Brief: The answer is the set of lines that include "умножения", copied from the data below.

+++

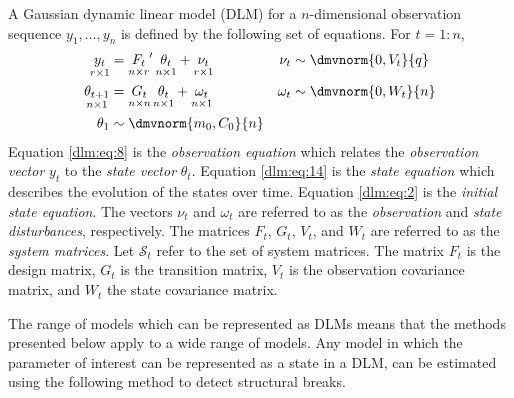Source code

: A Gaussian dynamic linear model (DLM) for a $n$-dimensional observation sequence $y_{1}, \dots, y_{n}$ is defined by the following set of equations.%
For $t = 1:n$,
\begin{align}
  \label{dlm:eq:8}
  \underset{r \times 1}{y_t} &= \underset{n \times r}{F_{t}}' \, \underset{n \times 1}{\theta_t} + \underset{r \times 1}{\nu_t} & \nu_{t} &\sim \dmvnorm{0, V_{t}}{q} \\
  \label{dlm:eq:14}
  \underset{n \times 1}{\theta_{t+1}} &= \underset{n \times n}{G_{t}} \, \underset{n \times 1}{\theta_{t}} + \underset{n \times 1}{\omega_{t}} & \omega_{t} &\sim \dmvnorm{0, W_{t}}{n} \\
  \label{dlm:eq:2}
  \theta_{1} & \sim \dmvnorm{m_{0}, C_{0}}{n}
\end{align}
Equation \eqref{dlm:eq:8} is the \textit{observation equation} which relates the \textit{observation vector} $y_{t}$ to the \textit{state vector} $\theta_{t}$.
Equation \eqref{dlm:eq:14} is the \textit{state equation} which describes the evolution of the states over time.
Equation \eqref{dlm:eq:2} is the \textit{initial state equation}.
The vectors $\nu_{t}$ and $\omega_{t}$ are referred to as the \textit{observation} and \textit{state disturbances}, respectively.
The matrices $F_{t}$, $G_{t}$, $V_{t}$, and $W_{t}$ are referred to as the \textit{system matrices}.
Let $\mathcal{S}_{t}$ refer to the set of system matrices.
The matrix $F_{t}$ is the design matrix, $G_{t}$ is the transition matrix, $V_{t}$ is the observation covariance matrix, and $W_{t}$ the state covariance matrix.

The range of models which can be represented as DLMs means that the methods presented below apply to a wide range of models.
Any model in which the parameter of interest can be represented as a state in a DLM, can be estimated using the following method to detect structural breaks.

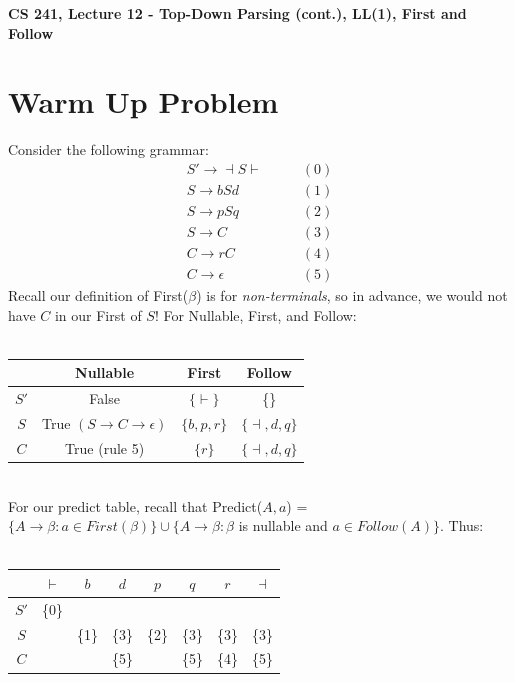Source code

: \documentclass[12pt]{article}
\author{Clement Tsang}
\begin{document}
\begin{center}
    \Large\textbf{CS 241, Lecture 12 - Top-Down Parsing (cont.), LL(1), First and Follow}
\end{center}

\section{Warm Up Problem}
Consider the following grammar:
\begin{align*}
    S' \rightarrow \dashv S \vdash \qquad &(0)\\
    S \rightarrow bSd \qquad &(1)\\
    S \rightarrow pSq \qquad &(2)\\
    S \rightarrow C \qquad &(3)\\
    C \rightarrow rC \qquad &(4)\\
    C \rightarrow \epsilon \qquad &(5)
\end{align*}
Recall our definition of First($\beta$) is for \emph{non-terminals}, so in advance, we would not have $C$ in our First of $S$!  For Nullable, First, and Follow:\\\quad\\
\begin{tabular}{c||c|c|c}
    & Nullable & First & Follow \\
    \hline
    $S'$ & False & $\{\vdash\}$ & \{\} \\
    $S$ & True $(S \rightarrow C \rightarrow \epsilon)$ & $\{b, p, r\}$ & $\{\dashv, d, q\}$\\
    $C$ & True (rule 5) & $\{r\}$ & $\{\dashv, d, q\}$\\
\end{tabular}\\

\noindent For our predict table, recall that Predict($A, a$) = $\{A \rightarrow \beta: a \in First(\beta)\} \cup \{A \rightarrow \beta : \beta$ is nullable and $a \in Follow(A)\}$.  Thus:\\
\quad\\
\begin{tabular}{c||ccccccc}
    & $\vdash$ & $b$ & $d$ & $p$ & $q$ & $r$ & $\dashv$\\
    \hline
    $S'$ & \{0\}\\
    $S$ & & \{1\} & \{3\} & \{2\} & \{3\} & \{3\} & \{3\}\\
    $C$ & & & \{5\} & & \{5\} & \{4\} & \{5\}\\
\end{tabular}\\
\end{document}
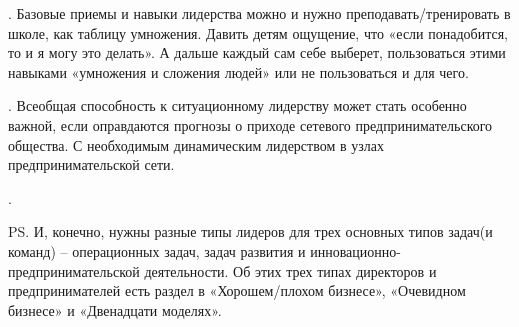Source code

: .
Базовые приемы и навыки лидерства можно и нужно преподавать/тренировать в
школе, как таблицу умножения. Давить детям ощущение, что «если понадобится, то
и я могу это делать». А дальше каждый сам себе выберет, пользоваться этими
навыками «умножения и сложения людей» или не пользоваться и для чего. 

.
Всеобщая способность к ситуационному лидерству может стать особенно важной,
если оправдаются прогнозы о приходе сетевого предпринимательского общества. С
необходимым динамическим лидерством в узлах предпринимательской сети. 

.

PS. И, конечно, нужны разные типы лидеров для трех основных типов задач(и
команд) – операционных задач, задач развития и инновационно-предпринимательской
деятельности. Об этих трех типах директоров и предпринимателей есть раздел в
«Хорошем/плохом бизнесе», «Очевидном бизнесе» и «Двенадцати моделях».

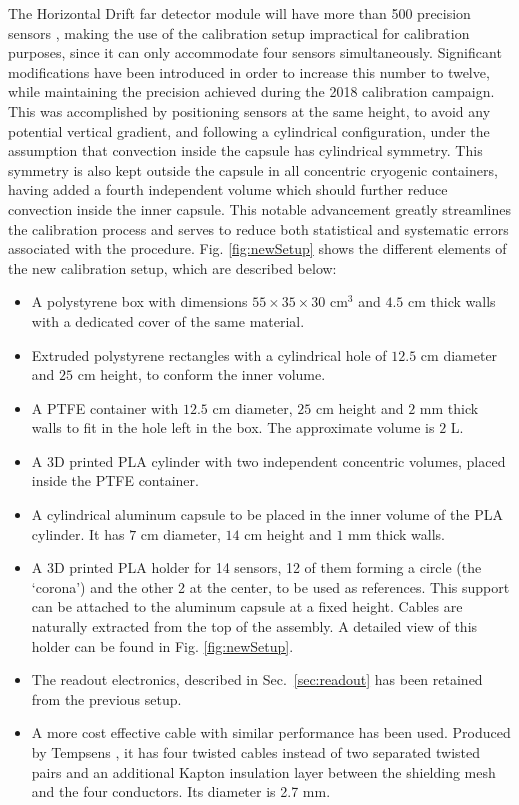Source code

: \noindent The Horizontal Drift far detector module will have more than 500 precision sensors \cite{dune_tdr4}, making the use of the calibration setup impractical for calibration purposes, since it can only accommodate four sensors simultaneously. Significant modifications have been introduced in order to increase this number to twelve, while maintaining the precision achieved during the 2018 calibration campaign. This was accomplished by positioning sensors at the same height, to avoid any potential vertical gradient, and following a cylindrical configuration, under the assumption that convection inside the capsule has cylindrical symmetry.
This symmetry is also kept outside the capsule in all concentric cryogenic containers, having added a fourth independent volume which should further reduce convection inside the inner capsule.
This notable advancement greatly streamlines the calibration process and serves to reduce both statistical and systematic errors associated with the procedure. Fig. \ref{fig:newSetup} shows the different elements of the new calibration setup, which are described below:

\begin{itemize}
    \item A polystyrene box with dimensions $55\times35\times30$ cm$^{3}$ and $4.5$ cm thick walls with a dedicated cover of the same material.
    \item Extruded polystyrene rectangles with a cylindrical hole of $12.5$ cm diameter and $25$ cm height, to conform the inner volume.
    \item A PTFE container with $12.5$ cm diameter, $25$ cm height and $2$ mm thick walls to fit in the hole left in the box. The approximate volume is $2$ L.
    \item A 3D printed PLA cylinder with two independent concentric volumes, placed inside the PTFE container.
    \item A cylindrical aluminum capsule to be placed in the inner volume of the PLA cylinder. It has $7$ cm diameter,  $14$ cm height and $1$ mm thick walls.
    \item A 3D printed PLA holder for 14 sensors, 12 of them forming a circle (the `corona') and the other 2 at the center, to be used as references. This support can be attached to the aluminum capsule at a fixed height. Cables are naturally extracted from the top of the assembly. A detailed view of this holder can be found in Fig. \ref{fig:newSetup}.
    \item The readout electronics, described in Sec.~\ref{sec:readout} has been retained from the previous setup.
    \item A more cost effective cable with similar performance has been used. Produced by Tempsens \cite{tempsens}, it has four twisted cables instead of two separated twisted pairs and an additional Kapton insulation layer between the shielding mesh and the four conductors. Its diameter is 2.7 mm.
\end{itemize}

+++

Finished exercise:
школе, как таблицу умножения. Давить детям ощущение, что «если понадобится, то
навыками «умножения и сложения людей» или не пользоваться и для чего. 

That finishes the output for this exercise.